Drugs and HIV / AIDS in Myanmar -- land of the "first inhabitants of the world".

1995 
Myanmar has an overall HIV infection rate of 67% among injecting drug users (IDUs) rising to 96% in some areas. Furthermore Myanmars response to the epidemic is seriously underfunded because the international community is reluctant to provide assistance in the current political situation. The World Health Organization estimates that over 400000 people already have contracted HIV although so far only 497 confirmed AIDS cases have been reported. During the colonial period opium use was widespread in the British colony of Burma. There were about 300000 opium addicts in 1930. The drug was produced on a large scale in the Shan states. A 1923 agreement reduced poppy cultivation but it has never been eradicated. Production was greatly increased in the 1960s in order to finance the Chinese Nationalists and to satisfy the demands of US troops fighting in Vietnam as well as the growing markets in the West. Recent official figures of registered addicts indicate about 54000 IDUs although the real figure is closer to 300000-400000 with the majority being young men. In 1989 the Drug Treatment Center in Myitkyina in Kachin state reported that 95% of the patients were HIV positive. In 1990 in Mandalay 72% of drug patients tested positive. By 1993 the average level of HIV prevalence among patients in the countrys 6 specialized drug treatment centers was 74%. In a 1994 national sentinel survey of 471 samples 67% of IDUs tested positive. HIV prevalence among IDUs ranged from 84% in Myitkyina Kachin state to 33% in Taunggyi in the Shan state.

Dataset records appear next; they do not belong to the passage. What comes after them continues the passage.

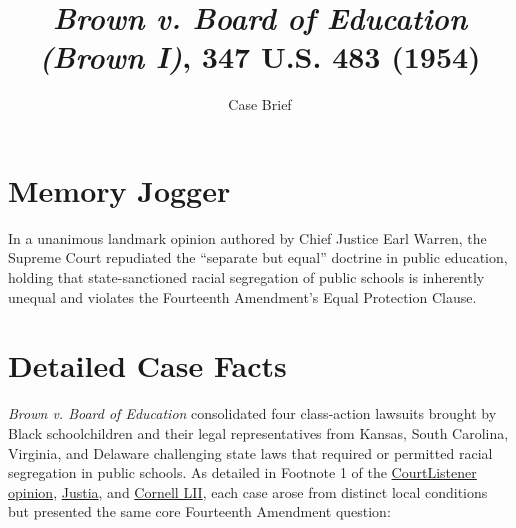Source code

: \documentclass[12pt]{article}
\title{\textit{Brown v. Board of Education (Brown I)}, 347 U.S. 483 (1954)}
\subtitle{Case Brief}
\author{}
\date{}
\begin{document}
\maketitle

\section{Memory Jogger}

In a unanimous landmark opinion authored by Chief Justice Earl Warren, the Supreme Court repudiated the ``separate but equal'' doctrine in public education, holding that state-sanctioned racial segregation of public schools is inherently unequal and violates the Fourteenth Amendment's Equal Protection Clause.

\section{Detailed Case Facts}

\textit{Brown v. Board of Education} consolidated four class-action lawsuits brought by Black schoolchildren and their legal representatives from Kansas, South Carolina, Virginia, and Delaware challenging state laws that required or permitted racial segregation in public schools. As detailed in Footnote 1 of the \href{https://www.courtlistener.com/opinion/105221/brown-v-board-of-education/}{CourtListener opinion}, \href{https://supreme.justia.com/cases/federal/us/347/483/}{Justia}, and \href{https://www.law.cornell.edu/supremecourt/text/347/483/USSC_PRO_347_483_1}{Cornell LII}, each case arose from distinct local conditions but presented the same core Fourteenth Amendment question:
\end{document}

About 12% of pregnant women tested positive in September 1993 while an average 14% of male STD patients tested positive during 1992-94. The young age of IDUs is remarkable: in the 1993 national sentinel survey 46% of IDUs aged 15-19 tested positive. Only the Yangon Drug Treatment Center achieved a drop in infection rates among peer groups from 69% in March 1994 to 46% in September 1994. Targeted intervention within a national AIDS program is required to halt the further spread of HIV infection.